Collected data:
· · · ·

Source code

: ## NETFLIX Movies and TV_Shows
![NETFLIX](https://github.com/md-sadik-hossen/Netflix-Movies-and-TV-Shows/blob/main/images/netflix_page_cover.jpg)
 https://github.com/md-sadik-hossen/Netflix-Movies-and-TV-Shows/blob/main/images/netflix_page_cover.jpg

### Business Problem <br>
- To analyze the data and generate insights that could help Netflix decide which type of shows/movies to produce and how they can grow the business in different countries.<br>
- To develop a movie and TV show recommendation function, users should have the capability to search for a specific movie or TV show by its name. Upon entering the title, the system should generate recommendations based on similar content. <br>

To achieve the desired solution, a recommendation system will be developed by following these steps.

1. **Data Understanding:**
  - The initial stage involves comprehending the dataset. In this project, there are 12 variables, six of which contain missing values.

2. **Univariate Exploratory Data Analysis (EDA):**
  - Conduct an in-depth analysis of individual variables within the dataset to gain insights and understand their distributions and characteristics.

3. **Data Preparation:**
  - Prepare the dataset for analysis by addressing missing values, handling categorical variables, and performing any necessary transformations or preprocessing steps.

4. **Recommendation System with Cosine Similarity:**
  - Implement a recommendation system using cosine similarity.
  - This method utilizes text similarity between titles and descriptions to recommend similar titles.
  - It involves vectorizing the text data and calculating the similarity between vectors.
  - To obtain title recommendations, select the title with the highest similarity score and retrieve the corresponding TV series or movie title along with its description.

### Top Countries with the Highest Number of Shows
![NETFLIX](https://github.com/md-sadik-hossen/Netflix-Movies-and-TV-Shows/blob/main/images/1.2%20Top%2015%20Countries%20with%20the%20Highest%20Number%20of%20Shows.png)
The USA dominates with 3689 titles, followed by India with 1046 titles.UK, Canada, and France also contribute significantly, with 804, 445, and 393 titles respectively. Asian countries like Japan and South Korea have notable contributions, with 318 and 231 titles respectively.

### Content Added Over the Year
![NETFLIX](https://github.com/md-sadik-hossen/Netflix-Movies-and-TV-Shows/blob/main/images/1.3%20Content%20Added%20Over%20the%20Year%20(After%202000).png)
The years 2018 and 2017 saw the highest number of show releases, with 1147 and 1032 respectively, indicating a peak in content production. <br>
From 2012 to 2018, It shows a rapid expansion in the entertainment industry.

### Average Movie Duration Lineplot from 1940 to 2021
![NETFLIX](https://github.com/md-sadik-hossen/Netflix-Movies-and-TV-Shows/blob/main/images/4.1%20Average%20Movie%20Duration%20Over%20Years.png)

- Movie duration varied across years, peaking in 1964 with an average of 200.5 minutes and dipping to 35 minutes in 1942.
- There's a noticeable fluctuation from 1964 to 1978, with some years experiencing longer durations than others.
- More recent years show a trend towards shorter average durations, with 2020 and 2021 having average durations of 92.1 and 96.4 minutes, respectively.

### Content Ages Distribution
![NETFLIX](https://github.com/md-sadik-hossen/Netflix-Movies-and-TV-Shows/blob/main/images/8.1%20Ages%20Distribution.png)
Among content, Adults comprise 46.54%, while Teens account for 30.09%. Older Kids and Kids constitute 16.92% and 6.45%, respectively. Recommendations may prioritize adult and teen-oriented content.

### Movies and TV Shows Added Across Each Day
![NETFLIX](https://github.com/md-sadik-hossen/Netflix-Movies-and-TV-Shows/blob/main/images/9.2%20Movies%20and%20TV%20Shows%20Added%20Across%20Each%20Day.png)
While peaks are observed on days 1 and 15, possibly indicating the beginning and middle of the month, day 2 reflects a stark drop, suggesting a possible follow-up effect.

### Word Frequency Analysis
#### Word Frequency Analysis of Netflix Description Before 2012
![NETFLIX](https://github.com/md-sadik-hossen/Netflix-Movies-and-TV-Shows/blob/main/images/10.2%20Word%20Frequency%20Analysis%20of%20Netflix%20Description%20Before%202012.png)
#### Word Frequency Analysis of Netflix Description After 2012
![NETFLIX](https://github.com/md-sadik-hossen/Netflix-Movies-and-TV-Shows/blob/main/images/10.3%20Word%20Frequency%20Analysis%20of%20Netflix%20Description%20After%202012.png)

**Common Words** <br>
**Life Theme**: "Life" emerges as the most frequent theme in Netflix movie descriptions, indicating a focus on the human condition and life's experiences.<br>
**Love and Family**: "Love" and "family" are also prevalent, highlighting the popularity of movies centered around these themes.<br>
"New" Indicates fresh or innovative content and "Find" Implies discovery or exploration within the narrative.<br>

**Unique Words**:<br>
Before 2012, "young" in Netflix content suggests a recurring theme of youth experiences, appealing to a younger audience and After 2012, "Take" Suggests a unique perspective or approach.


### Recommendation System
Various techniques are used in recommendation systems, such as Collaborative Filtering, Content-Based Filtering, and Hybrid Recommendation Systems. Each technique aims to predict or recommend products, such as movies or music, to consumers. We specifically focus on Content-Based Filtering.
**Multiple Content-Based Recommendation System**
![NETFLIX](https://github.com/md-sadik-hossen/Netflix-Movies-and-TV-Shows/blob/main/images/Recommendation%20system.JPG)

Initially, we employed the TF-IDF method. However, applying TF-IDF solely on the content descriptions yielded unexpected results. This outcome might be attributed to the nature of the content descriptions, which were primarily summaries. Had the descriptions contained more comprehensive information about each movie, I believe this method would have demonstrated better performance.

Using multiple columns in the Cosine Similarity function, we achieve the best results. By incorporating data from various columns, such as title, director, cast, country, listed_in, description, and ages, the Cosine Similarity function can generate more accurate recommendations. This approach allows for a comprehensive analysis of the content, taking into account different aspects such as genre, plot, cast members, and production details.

· · · ·

Return the span of lines in the data above that opens at the line with "### Average Movie" and closes at the line with "- There's a", exactly, ends included, nothing else.

### Average Movie Duration Lineplot from 1940 to 2021
![NETFLIX](https://github.com/md-sadik-hossen/Netflix-Movies-and-TV-Shows/blob/main/images/4.1%20Average%20Movie%20Duration%20Over%20Years.png)

- Movie duration varied across years, peaking in 1964 with an average of 200.5 minutes and dipping to 35 minutes in 1942.
- There's a noticeable fluctuation from 1964 to 1978, with some years experiencing longer durations than others.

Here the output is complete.